Intelligenter Kühlschrank erkennt verdorbenes Essen

Eine Frau blickt in einen Kühlschrank und denkt nach
Eine laserbasierte Technologie könnte künftig im heimischen Kühlschrank auf verdorbene Lebensmittel aufmerksam machen © Fotolia

Ist der Aufschnitt von letzter Woche noch genießbar und sollte dieser Joghurt lieber entsorgt werden? Die Antworten auf diese Fragen könnte bald der Kühlschrank liefern – dank einer neuen Technologie, die südkoreanische Forscher entwickelt haben.

Die Erfindung von Physikern des Korea Advanced Institutes of Science and Technology könnte in Zukunft so manche Lebensmittelvergiftung verhindern und gleichzeitig dafür sorgen, dass weniger Essen weggeworfen wird.

 

Laserstrahlen scannen Lebensmittel auf Bakterien

Die neue Technologie basiert auf Laserstrahlen. Dringen diese in biologisches Gewebe wie Fleisch ein, werden sie gestreut, wobei ein bestimmtes Muster entsteht. Bakterien auf der Oberfläche des Lebensmittels bewegen sich mittels sogenannter Flagellen (fadenförmige Gebilde) fort und verändern damit das Muster des Laserlichts.

Mit einer speziellen Kamera werden die Veränderungen des Lichtstrahls aufgezeichnet und ein Computerprogramm wertet sie später aus. In einem Versuch erwies sich die Methode als erfolgreich: Anhand der Bewegungen ließen sich mit Bakterien belastete Hühnerbrüste eindeutig von nicht belastetem Fleisch unterscheiden.

 

Bakterienscanner für den heimischen Kühlschrank

Ein Schwachpunkt des Verfahrens: Es erkennt ausschließlich Bakterien. Viren (wie beispielsweise das Norovirus, das auf rohen Lebensmittel haften kann) werden genauso wenig erkannt wie Giftstoffe von bereits abgestorbenen Bakterien – diese können immer noch Vergiftungserscheinungen hervorrufen.
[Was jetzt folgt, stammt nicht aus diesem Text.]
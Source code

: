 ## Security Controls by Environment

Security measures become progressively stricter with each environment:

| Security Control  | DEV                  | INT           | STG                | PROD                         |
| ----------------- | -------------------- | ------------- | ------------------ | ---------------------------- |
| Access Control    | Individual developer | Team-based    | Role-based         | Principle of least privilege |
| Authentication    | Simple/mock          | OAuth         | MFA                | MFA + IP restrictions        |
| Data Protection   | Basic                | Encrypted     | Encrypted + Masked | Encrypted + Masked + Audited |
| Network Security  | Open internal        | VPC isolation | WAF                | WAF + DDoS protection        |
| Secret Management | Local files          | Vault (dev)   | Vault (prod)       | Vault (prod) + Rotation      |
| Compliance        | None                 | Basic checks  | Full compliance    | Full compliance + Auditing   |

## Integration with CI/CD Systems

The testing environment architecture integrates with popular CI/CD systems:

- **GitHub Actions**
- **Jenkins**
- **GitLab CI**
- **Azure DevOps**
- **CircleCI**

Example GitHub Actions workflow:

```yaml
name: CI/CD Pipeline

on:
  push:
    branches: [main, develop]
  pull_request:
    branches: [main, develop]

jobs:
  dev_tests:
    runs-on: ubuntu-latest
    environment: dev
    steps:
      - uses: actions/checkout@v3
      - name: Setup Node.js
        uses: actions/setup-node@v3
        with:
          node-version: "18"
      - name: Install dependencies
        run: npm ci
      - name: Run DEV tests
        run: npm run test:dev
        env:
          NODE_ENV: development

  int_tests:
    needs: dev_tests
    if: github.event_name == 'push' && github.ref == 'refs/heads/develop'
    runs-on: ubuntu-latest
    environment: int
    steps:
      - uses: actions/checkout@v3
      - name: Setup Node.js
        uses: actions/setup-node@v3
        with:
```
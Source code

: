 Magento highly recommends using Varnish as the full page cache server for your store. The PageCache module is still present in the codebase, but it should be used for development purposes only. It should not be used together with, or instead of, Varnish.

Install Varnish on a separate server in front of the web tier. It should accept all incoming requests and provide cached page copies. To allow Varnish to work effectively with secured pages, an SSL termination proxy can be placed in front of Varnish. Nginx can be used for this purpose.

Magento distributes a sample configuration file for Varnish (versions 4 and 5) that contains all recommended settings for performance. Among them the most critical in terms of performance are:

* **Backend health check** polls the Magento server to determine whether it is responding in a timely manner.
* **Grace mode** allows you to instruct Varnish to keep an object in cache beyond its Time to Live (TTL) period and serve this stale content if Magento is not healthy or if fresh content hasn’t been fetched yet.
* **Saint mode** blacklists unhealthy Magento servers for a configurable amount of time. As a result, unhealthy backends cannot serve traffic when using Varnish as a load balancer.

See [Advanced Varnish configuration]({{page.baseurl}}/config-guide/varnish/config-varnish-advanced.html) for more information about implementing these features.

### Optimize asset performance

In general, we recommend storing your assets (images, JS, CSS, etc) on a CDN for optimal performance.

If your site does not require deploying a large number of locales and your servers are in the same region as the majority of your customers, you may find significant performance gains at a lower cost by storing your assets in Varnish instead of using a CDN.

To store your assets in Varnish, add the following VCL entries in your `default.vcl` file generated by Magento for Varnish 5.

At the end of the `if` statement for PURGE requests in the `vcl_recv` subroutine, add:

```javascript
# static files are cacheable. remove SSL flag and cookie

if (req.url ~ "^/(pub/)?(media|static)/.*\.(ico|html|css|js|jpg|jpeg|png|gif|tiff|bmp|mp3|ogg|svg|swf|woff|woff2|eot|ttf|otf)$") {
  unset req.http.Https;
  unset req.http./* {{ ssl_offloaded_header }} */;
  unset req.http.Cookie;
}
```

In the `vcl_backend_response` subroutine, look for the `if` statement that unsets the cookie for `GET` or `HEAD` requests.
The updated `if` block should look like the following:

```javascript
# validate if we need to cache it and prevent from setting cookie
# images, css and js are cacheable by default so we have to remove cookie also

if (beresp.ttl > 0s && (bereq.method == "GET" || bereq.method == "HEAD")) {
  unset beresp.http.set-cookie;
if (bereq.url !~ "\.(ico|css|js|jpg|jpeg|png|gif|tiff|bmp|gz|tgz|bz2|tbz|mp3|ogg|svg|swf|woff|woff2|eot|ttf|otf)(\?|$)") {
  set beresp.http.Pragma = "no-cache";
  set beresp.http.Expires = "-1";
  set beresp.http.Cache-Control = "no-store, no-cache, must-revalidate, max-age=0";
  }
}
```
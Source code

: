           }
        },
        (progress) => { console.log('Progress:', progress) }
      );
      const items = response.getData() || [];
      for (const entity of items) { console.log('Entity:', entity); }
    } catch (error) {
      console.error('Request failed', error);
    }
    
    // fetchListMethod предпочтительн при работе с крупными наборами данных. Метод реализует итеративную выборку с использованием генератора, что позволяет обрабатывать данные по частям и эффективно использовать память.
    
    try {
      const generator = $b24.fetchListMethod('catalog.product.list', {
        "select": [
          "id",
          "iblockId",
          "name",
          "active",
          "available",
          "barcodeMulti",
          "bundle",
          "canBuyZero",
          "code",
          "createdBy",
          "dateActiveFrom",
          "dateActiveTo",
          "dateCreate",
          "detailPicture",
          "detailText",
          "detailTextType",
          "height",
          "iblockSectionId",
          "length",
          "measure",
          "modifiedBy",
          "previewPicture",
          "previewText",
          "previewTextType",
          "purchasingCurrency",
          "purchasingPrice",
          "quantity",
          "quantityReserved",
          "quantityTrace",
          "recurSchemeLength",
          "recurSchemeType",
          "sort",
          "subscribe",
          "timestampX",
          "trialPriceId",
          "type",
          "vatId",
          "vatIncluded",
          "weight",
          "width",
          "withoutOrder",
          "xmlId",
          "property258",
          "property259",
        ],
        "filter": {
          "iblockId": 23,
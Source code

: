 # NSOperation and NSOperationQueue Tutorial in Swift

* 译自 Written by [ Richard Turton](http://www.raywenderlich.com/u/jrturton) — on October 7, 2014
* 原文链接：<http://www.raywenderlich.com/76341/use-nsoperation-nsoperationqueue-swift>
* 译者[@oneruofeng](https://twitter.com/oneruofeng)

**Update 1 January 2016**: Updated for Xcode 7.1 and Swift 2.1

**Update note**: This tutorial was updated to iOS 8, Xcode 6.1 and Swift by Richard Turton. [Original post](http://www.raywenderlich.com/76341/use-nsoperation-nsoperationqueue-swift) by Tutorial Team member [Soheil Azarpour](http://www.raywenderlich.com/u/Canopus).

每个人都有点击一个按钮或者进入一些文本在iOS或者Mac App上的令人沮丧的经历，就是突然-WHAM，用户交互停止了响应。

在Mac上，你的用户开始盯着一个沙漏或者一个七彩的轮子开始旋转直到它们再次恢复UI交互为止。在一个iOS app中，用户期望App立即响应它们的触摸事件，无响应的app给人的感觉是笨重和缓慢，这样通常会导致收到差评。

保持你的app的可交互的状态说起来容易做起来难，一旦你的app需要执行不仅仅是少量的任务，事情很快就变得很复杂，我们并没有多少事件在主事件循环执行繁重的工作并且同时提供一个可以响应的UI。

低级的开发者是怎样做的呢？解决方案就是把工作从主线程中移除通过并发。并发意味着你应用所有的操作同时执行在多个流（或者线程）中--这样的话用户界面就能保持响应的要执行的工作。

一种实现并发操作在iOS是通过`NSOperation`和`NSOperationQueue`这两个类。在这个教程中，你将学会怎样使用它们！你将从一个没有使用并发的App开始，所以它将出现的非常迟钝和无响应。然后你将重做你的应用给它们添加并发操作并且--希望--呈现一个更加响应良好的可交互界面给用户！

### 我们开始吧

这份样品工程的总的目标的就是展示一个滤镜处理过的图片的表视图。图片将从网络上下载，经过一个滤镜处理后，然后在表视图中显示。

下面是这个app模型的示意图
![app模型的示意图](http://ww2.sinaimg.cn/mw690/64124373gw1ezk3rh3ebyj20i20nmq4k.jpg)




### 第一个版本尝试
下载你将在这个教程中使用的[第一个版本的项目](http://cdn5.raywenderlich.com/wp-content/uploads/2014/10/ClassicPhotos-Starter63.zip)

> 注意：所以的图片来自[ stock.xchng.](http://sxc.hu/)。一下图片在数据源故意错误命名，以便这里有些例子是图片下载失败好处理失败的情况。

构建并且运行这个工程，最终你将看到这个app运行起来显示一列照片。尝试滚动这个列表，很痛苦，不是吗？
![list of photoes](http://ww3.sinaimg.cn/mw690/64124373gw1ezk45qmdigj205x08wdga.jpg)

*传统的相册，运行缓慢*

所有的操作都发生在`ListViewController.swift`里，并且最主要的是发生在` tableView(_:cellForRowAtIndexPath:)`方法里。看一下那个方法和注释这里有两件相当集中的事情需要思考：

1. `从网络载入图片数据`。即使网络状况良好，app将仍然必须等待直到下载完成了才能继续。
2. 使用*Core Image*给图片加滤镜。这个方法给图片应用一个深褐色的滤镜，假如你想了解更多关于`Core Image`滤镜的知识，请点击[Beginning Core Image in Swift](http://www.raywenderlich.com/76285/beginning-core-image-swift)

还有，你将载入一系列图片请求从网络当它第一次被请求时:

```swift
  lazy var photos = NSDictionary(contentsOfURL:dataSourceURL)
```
Bei Viren ist das allerdings auch nicht so schlimm, da diese sich innerhalb des Kühlschranks nicht noch weiter vermehren können.

Da die koreanische Methode kostengünstig und einfach umzusetzen ist – sie bedarf keines Labors oder ausgebildeten Fachpersonals – könnte sie aus Sicht der Forscher dennoch die Prävention von Lebensmittelvergiftungen weltweit verbessern. Die Forscher halten es sogar für möglich, entsprechende Geräte für heimische Kühlschränke zu entwickeln, die Alarm schlagen, wenn ein Lebensmittel nicht mehr verzehrt werden sollte.